**WHAT THE TASK REQUIRES:**
Copy nothing but the lines below running from the line containing "For completeness, diagonalize" through the line containing "Taking $\Phi_4\otimes j=P_0v$", both end lines included.

☆ ☆ ☆ ☆ ☆ ☆ ☆

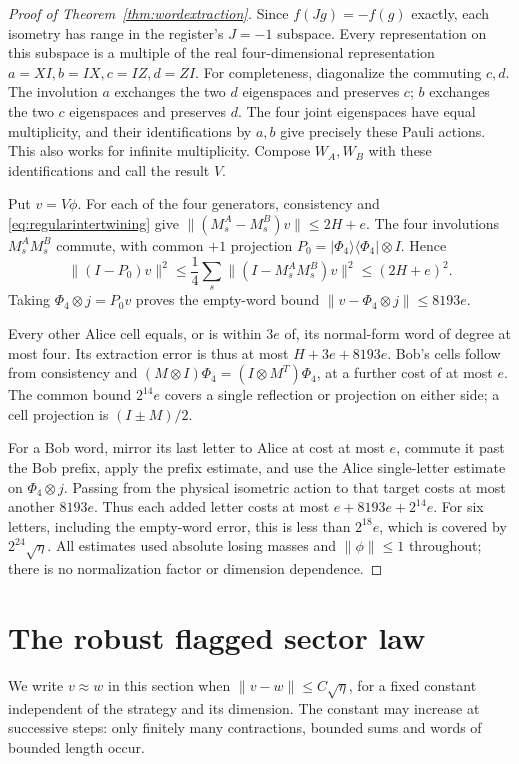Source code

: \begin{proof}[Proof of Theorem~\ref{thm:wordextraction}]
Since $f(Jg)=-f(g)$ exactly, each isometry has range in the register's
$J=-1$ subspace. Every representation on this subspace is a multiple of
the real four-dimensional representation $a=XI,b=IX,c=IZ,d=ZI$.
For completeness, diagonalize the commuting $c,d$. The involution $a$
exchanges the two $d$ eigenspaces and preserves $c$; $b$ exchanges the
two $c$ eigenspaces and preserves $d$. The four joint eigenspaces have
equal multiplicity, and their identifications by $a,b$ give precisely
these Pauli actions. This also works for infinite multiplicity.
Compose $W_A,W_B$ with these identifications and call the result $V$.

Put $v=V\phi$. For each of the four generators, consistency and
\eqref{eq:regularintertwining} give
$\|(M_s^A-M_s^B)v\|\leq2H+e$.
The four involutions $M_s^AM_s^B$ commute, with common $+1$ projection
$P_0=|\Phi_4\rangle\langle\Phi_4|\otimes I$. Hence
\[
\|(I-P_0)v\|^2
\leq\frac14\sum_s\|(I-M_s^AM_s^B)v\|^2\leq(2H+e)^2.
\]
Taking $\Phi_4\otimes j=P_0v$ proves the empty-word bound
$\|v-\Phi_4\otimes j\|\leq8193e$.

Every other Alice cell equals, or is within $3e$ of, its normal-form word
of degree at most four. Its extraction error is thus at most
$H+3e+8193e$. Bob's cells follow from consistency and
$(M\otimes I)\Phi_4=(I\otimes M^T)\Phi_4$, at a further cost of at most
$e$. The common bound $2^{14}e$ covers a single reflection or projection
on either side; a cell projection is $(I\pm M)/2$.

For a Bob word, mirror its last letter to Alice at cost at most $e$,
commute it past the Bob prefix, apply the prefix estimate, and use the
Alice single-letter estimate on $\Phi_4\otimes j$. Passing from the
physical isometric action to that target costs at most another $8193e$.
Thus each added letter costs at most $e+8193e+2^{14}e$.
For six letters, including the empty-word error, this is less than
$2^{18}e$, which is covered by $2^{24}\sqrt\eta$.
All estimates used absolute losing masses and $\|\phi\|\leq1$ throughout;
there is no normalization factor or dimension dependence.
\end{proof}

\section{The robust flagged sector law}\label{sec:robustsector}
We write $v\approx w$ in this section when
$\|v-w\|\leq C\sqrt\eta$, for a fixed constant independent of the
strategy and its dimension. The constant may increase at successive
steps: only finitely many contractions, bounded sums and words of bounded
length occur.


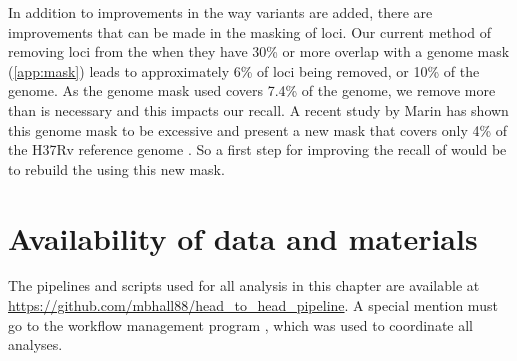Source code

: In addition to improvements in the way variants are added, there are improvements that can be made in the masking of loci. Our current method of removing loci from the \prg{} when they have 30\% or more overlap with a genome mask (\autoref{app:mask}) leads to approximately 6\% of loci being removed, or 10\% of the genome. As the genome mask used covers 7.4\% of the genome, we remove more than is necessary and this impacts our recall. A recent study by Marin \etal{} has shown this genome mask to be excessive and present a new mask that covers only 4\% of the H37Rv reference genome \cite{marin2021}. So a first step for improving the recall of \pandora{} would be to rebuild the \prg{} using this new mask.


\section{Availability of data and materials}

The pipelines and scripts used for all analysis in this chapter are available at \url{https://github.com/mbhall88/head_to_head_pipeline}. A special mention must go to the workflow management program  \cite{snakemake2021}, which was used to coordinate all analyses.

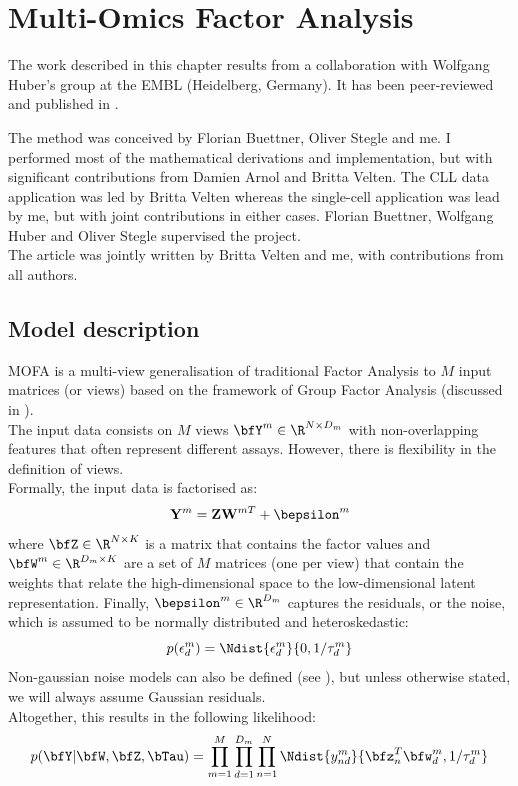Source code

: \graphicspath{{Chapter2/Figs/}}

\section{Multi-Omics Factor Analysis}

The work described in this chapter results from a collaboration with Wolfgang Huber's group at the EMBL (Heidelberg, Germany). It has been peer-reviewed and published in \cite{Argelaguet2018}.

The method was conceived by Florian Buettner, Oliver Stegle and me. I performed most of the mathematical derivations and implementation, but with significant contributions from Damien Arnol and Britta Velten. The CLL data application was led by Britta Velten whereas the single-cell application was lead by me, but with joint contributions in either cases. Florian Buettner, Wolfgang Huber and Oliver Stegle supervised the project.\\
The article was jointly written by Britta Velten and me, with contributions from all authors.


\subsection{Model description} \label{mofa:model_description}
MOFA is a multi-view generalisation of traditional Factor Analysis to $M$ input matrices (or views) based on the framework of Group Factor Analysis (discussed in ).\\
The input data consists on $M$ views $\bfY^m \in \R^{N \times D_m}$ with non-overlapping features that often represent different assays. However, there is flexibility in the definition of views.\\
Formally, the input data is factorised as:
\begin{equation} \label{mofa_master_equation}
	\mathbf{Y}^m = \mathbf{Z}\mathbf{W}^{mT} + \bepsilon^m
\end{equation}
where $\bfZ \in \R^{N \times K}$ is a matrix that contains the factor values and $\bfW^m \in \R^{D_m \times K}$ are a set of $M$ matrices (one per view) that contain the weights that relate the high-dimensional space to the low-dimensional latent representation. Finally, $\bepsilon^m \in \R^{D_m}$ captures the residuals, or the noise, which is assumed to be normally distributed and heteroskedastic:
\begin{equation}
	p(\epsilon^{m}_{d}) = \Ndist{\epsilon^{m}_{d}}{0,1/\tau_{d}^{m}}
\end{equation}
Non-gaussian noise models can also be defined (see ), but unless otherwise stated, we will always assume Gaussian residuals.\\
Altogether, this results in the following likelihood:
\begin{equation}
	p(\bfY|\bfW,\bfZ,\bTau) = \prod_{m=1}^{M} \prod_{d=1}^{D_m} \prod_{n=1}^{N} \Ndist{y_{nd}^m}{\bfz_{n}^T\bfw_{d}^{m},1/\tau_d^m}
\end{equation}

☆ ☆ ☆ ☆ ☆ ☆ ☆

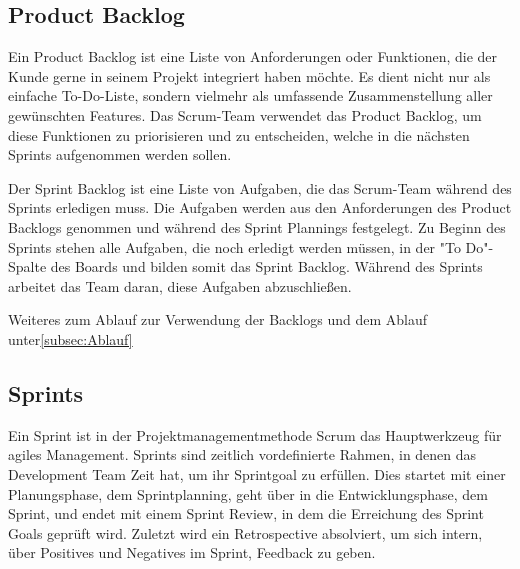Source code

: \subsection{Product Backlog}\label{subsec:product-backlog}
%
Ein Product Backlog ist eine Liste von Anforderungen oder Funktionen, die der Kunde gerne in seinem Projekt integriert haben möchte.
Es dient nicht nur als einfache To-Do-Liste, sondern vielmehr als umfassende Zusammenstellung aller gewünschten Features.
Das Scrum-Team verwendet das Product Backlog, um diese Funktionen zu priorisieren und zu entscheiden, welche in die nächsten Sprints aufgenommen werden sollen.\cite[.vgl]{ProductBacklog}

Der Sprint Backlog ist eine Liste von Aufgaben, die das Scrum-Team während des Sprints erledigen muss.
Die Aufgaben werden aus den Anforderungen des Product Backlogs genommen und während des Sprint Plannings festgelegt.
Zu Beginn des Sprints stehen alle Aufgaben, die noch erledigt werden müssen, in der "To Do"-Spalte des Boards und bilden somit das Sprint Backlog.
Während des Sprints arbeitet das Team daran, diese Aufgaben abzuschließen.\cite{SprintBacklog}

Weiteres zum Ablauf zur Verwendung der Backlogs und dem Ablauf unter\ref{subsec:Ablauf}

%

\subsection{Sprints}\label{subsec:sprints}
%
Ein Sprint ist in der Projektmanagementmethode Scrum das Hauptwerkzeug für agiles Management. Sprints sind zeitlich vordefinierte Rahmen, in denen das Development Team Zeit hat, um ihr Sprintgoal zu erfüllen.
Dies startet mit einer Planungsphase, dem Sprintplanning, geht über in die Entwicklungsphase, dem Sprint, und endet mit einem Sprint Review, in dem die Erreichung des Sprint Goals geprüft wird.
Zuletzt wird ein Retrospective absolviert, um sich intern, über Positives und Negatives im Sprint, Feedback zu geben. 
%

☆ ☆ ☆ ☆ ☆ ☆ ☆

**THE COMPLETED TASK:**
For completeness, diagonalize the commuting $c,d$. The involution $a$
exchanges the two $d$ eigenspaces and preserves $c$; $b$ exchanges the
two $c$ eigenspaces and preserves $d$. The four joint eigenspaces have
equal multiplicity, and their identifications by $a,b$ give precisely
these Pauli actions. This also works for infinite multiplicity.
Compose $W_A,W_B$ with these identifications and call the result $V$.

Put $v=V\phi$. For each of the four generators, consistency and
\eqref{eq:regularintertwining} give
$\|(M_s^A-M_s^B)v\|\leq2H+e$.
The four involutions $M_s^AM_s^B$ commute, with common $+1$ projection
$P_0=|\Phi_4\rangle\langle\Phi_4|\otimes I$. Hence
\[
\|(I-P_0)v\|^2
\leq\frac14\sum_s\|(I-M_s^AM_s^B)v\|^2\leq(2H+e)^2.
\]
Taking $\Phi_4\otimes j=P_0v$ proves the empty-word bound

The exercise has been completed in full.